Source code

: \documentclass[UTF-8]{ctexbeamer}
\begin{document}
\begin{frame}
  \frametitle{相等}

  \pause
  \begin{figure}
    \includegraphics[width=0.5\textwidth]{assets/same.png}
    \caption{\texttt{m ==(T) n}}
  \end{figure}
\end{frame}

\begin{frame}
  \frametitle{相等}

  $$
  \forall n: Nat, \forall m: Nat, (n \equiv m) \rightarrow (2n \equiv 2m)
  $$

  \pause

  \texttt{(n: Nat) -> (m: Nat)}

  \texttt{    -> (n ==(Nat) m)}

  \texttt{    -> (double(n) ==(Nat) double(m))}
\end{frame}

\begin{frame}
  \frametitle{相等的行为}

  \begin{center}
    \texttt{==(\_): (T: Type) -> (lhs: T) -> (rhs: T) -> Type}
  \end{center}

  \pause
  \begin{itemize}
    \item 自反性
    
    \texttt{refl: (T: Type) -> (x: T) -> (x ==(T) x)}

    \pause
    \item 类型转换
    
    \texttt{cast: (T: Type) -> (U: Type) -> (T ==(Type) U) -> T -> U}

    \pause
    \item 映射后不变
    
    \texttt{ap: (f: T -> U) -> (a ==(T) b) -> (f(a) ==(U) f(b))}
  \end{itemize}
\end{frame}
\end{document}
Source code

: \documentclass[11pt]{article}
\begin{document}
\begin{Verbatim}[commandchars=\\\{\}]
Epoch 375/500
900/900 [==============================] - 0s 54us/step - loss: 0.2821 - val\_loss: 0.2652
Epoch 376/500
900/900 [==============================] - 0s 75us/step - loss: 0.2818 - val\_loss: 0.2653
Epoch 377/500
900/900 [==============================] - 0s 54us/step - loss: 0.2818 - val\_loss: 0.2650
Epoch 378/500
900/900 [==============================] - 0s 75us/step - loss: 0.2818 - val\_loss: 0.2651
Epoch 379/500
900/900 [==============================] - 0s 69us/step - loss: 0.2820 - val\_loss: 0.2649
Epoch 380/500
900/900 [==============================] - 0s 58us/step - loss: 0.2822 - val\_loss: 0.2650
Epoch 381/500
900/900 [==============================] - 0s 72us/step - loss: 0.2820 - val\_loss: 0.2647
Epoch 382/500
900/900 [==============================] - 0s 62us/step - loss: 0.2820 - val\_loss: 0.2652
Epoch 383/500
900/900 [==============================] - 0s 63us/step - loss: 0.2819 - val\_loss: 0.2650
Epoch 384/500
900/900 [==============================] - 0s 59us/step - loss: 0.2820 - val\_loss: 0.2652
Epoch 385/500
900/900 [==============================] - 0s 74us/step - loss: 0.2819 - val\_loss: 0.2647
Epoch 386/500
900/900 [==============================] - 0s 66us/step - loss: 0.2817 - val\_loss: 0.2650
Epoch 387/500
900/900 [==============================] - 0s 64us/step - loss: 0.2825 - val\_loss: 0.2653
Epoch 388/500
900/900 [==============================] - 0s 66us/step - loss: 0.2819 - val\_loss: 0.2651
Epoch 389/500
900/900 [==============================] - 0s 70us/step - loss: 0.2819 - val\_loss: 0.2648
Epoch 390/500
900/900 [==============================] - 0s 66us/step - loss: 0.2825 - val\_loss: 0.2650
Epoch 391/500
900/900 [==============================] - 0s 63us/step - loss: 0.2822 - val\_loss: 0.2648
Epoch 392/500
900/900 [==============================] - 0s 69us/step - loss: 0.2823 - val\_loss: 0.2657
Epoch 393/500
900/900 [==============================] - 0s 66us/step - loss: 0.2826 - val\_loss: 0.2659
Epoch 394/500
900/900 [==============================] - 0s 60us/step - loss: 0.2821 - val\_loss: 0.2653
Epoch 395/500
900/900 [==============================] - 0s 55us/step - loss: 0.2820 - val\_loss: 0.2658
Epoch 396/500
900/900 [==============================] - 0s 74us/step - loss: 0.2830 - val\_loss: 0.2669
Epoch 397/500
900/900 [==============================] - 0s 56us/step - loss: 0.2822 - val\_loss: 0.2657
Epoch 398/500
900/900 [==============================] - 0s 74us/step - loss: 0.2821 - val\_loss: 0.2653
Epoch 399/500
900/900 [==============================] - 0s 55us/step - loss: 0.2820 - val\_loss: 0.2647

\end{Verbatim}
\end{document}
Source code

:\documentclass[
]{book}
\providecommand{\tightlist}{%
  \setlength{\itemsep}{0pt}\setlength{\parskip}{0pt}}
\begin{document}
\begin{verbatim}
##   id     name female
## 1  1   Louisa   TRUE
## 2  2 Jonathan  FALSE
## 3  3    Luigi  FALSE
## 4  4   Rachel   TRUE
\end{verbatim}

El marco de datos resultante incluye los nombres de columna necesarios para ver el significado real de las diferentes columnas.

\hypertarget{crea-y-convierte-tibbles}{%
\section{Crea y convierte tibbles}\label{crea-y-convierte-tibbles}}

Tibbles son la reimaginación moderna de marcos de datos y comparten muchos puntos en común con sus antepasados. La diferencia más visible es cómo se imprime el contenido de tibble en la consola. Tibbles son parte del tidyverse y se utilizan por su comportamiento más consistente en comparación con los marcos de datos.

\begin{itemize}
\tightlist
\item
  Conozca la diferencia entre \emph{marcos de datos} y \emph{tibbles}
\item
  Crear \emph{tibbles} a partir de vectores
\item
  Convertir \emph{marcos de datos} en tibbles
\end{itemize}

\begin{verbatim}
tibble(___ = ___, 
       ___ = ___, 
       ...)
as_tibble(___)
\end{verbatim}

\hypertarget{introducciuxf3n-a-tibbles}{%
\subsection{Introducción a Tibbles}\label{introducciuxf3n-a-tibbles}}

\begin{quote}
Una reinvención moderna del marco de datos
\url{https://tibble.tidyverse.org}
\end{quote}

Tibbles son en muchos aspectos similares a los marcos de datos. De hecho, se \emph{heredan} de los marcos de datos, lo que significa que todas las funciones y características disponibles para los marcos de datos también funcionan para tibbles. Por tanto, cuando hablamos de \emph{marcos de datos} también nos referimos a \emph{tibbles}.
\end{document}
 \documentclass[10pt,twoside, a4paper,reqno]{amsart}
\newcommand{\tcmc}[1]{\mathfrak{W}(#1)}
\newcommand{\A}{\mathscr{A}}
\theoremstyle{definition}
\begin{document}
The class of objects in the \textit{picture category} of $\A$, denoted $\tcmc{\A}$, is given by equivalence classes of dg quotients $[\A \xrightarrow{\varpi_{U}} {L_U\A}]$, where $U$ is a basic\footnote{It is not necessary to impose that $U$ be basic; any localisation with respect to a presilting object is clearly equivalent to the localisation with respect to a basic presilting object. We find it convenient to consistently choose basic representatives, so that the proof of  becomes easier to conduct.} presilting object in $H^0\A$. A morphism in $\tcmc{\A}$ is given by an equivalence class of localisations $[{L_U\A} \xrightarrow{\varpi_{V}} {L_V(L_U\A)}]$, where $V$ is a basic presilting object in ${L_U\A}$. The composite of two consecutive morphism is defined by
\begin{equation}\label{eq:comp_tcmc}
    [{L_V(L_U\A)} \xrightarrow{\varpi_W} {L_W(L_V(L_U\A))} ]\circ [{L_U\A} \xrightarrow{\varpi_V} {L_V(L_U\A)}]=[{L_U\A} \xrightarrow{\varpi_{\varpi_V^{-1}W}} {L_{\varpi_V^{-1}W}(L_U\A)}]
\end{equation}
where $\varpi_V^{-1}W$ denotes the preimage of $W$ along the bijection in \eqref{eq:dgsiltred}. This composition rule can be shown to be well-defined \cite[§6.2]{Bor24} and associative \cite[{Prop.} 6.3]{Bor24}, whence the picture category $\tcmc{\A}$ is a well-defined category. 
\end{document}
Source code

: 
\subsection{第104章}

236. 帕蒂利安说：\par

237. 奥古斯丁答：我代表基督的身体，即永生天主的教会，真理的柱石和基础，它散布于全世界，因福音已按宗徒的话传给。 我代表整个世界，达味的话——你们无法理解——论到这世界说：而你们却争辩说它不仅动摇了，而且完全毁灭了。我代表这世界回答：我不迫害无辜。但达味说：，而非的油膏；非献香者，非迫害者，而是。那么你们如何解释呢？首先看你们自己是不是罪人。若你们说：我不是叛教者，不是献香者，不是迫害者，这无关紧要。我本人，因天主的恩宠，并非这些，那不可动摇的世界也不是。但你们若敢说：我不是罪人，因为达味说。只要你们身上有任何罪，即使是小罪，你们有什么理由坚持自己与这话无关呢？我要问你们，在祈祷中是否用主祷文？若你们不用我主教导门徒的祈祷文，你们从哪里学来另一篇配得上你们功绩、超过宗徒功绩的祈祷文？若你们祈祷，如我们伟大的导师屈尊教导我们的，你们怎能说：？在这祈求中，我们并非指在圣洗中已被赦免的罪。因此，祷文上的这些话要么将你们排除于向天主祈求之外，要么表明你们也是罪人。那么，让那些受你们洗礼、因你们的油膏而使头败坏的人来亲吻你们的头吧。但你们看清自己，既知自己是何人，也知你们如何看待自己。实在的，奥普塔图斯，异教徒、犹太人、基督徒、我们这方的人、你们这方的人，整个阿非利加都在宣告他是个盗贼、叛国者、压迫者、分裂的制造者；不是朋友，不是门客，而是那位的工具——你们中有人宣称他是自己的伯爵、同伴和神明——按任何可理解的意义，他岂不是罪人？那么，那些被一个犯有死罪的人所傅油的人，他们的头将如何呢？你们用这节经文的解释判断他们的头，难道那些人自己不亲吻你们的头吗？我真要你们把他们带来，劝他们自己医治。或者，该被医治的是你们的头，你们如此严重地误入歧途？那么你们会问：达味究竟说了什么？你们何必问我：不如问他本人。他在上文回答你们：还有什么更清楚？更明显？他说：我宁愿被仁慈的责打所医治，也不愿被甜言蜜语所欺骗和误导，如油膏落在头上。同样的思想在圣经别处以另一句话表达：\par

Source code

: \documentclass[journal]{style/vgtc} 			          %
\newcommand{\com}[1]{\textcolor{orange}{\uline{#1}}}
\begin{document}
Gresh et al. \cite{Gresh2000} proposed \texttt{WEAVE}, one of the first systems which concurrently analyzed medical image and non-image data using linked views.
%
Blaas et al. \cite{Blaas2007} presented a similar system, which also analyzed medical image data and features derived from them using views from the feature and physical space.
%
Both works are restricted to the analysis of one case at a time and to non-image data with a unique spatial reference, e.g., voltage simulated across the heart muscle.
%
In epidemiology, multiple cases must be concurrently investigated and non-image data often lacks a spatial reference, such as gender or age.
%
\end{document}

* * * *

ASSIGNMENT
Find the word "hypertarget" in the entries. Copy each line that holds it.

EXPECTED ANSWER
\hypertarget{crea-y-convierte-tibbles}{%
\hypertarget{introducciuxf3n-a-tibbles}{%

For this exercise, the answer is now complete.